- _WORK ITEM_: Exactly what is written in the records below should be returned, minus the images.
━━━━━ AVAILABLE DATA
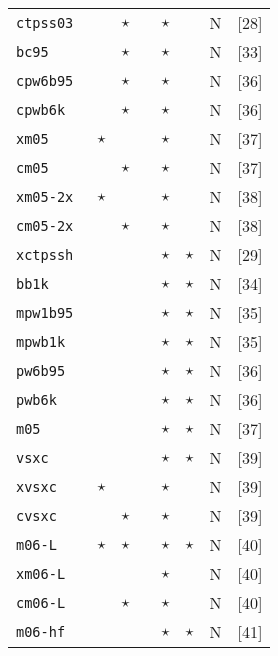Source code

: \begin{table}[htp]
{\begin{tabular}{|l|p{0.12cm}p{0.12cm}cccp{0.35cm}|c|}
{\tt  ctpss03  }&          &  $\star$    &           &$\star$&   &  N   &[28]\\
{\tt  bc95     }&          &  $\star$    &           &$\star$&   &  N   &[33]\\
{\tt  cpw6b95  }&          &  $\star$    &           &$\star$&   &  N   &[36]\\
{\tt  cpwb6k   }&          &  $\star$    &           &$\star$&   &  N   &[36]\\
{\tt  xm05     }& $\star$  &             &           &$\star$&   &  N   &[37]\\
{\tt  cm05     }&          &  $\star$    &           &$\star$&   &  N   &[37]\\
{\tt  xm05-2x  }& $\star$  &             &           &$\star$&   &  N   &[38]\\
{\tt  cm05-2x  }&          &  $\star$    &           &$\star$&   &  N   &[38]\\
{\tt  xctpssh  }&          &             &       &$\star$&$\star$&  N   &[29]\\
{\tt  bb1k     }&          &             &       &$\star$&$\star$&  N   &[34]\\
{\tt  mpw1b95  }&          &             &       &$\star$&$\star$&  N   &[35]\\
{\tt  mpwb1k   }&          &             &       &$\star$&$\star$&  N   &[35]\\
{\tt  pw6b95   }&          &             &       &$\star$&$\star$&  N   &[36]\\
{\tt  pwb6k    }&          &             &       &$\star$&$\star$&  N   &[36]\\
{\tt  m05      }&          &             &       &$\star$&$\star$&  N   &[37]\\
{\tt  vsxc     }&          &             &       &$\star$&$\star$&  N   &[39]\\
{\tt  xvsxc    }& $\star$  &             &       &$\star$&       &  N   &[39]\\
{\tt  cvsxc    }&          & $\star$     &       &$\star$&       &  N   &[39]\\
{\tt  m06-L    }& $\star$  & $\star$     &       &$\star$&$\star$&  N   &[40]\\
{\tt  xm06-L   }&          &             &       &$\star$&       &  N   &[40]\\
{\tt  cm06-L   }&          & $\star$     &       &$\star$&       &  N   &[40]\\
{\tt  m06-hf   }&          &             &       &$\star$&$\star$&  N   &[41]\\

\end{tabular}}
\end{table}
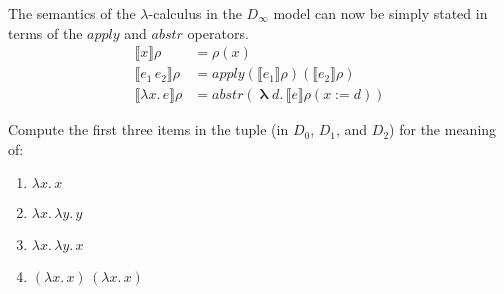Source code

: \documentclass{tufte-handout}
\newcommand{\SEM}[1]{\llbracket #1 \rrbracket}
\newcommand{\LAM}[1]{\lambda #1.\,}
\newcommand{\MLAM}[1]{\boldsymbol\uplambda #1.\,}
\newcommand{\APP}[0]{\,}
\newcommand{\by}[0]{\!:=\!}
\begin{document}
The semantics of the $\lambda$-calculus in the $D_\infty$ model can
now be simply stated in terms of the $\mathit{apply}$ and
$\mathit{abstr}$ operators.
\begin{align*}
  \SEM{x}\rho &= \rho(x) \\
  \SEM{e_1 \APP e_2}\rho &= \mathit{apply}(\SEM{e_1}\rho)(\SEM{e_2}\rho) \\
  \SEM{\LAM{x} e}\rho &= \mathit{abstr}(\MLAM{d} \SEM{e}\rho(x\by d))
\end{align*}

\begin{Exercise}
  Compute the first three items in the tuple (in $D_0$, $D_1$, and
  $D_2$) for the meaning of:
  \begin{enumerate}
  \item $\LAM{x}x$
  \item $\LAM{x}\LAM{y}y$
  \item $\LAM{x}\LAM{y}x$
  \item $(\LAM{x}x) \APP (\LAM{x}x)$
  \end{enumerate}
\end{Exercise}
\end{document}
━━━━━━━━━━
- _TASK OUTPUT_:
Source code

: \begin{table}[htp]
{\begin{tabular}{|l|p{0.12cm}p{0.12cm}cccp{0.35cm}|c|}
{\tt  ctpss03  }&          &  $\star$    &           &$\star$&   &  N   &[28]\\
{\tt  bc95     }&          &  $\star$    &           &$\star$&   &  N   &[33]\\
{\tt  cpw6b95  }&          &  $\star$    &           &$\star$&   &  N   &[36]\\
{\tt  cpwb6k   }&          &  $\star$    &           &$\star$&   &  N   &[36]\\
{\tt  xm05     }& $\star$  &             &           &$\star$&   &  N   &[37]\\
{\tt  cm05     }&          &  $\star$    &           &$\star$&   &  N   &[37]\\
{\tt  xm05-2x  }& $\star$  &             &           &$\star$&   &  N   &[38]\\
{\tt  cm05-2x  }&          &  $\star$    &           &$\star$&   &  N   &[38]\\
{\tt  xctpssh  }&          &             &       &$\star$&$\star$&  N   &[29]\\
{\tt  bb1k     }&          &             &       &$\star$&$\star$&  N   &[34]\\
{\tt  mpw1b95  }&          &             &       &$\star$&$\star$&  N   &[35]\\
{\tt  mpwb1k   }&          &             &       &$\star$&$\star$&  N   &[35]\\
{\tt  pw6b95   }&          &             &       &$\star$&$\star$&  N   &[36]\\
{\tt  pwb6k    }&          &             &       &$\star$&$\star$&  N   &[36]\\
{\tt  m05      }&          &             &       &$\star$&$\star$&  N   &[37]\\
{\tt  vsxc     }&          &             &       &$\star$&$\star$&  N   &[39]\\
{\tt  xvsxc    }& $\star$  &             &       &$\star$&       &  N   &[39]\\
{\tt  cvsxc    }&          & $\star$     &       &$\star$&       &  N   &[39]\\
{\tt  m06-L    }& $\star$  & $\star$     &       &$\star$&$\star$&  N   &[40]\\
{\tt  xm06-L   }&          &             &       &$\star$&       &  N   &[40]\\
{\tt  cm06-L   }&          & $\star$     &       &$\star$&       &  N   &[40]\\
{\tt  m06-hf   }&          &             &       &$\star$&$\star$&  N   &[41]\\

\end{tabular}}
\end{table}
Source code

: \documentclass{tufte-handout}
\newcommand{\SEM}[1]{\llbracket #1 \rrbracket}
\newcommand{\LAM}[1]{\lambda #1.\,}
\newcommand{\MLAM}[1]{\boldsymbol\uplambda #1.\,}
\newcommand{\APP}[0]{\,}
\newcommand{\by}[0]{\!:=\!}
\begin{document}
The semantics of the $\lambda$-calculus in the $D_\infty$ model can
now be simply stated in terms of the $\mathit{apply}$ and
$\mathit{abstr}$ operators.
\begin{align*}
  \SEM{x}\rho &= \rho(x) \\
  \SEM{e_1 \APP e_2}\rho &= \mathit{apply}(\SEM{e_1}\rho)(\SEM{e_2}\rho) \\
  \SEM{\LAM{x} e}\rho &= \mathit{abstr}(\MLAM{d} \SEM{e}\rho(x\by d))
\end{align*}

\begin{Exercise}
  Compute the first three items in the tuple (in $D_0$, $D_1$, and
  $D_2$) for the meaning of:
  \begin{enumerate}
  \item $\LAM{x}x$
  \item $\LAM{x}\LAM{y}y$
  \item $\LAM{x}\LAM{y}x$
  \item $(\LAM{x}x) \APP (\LAM{x}x)$
  \end{enumerate}
\end{Exercise}
\end{document}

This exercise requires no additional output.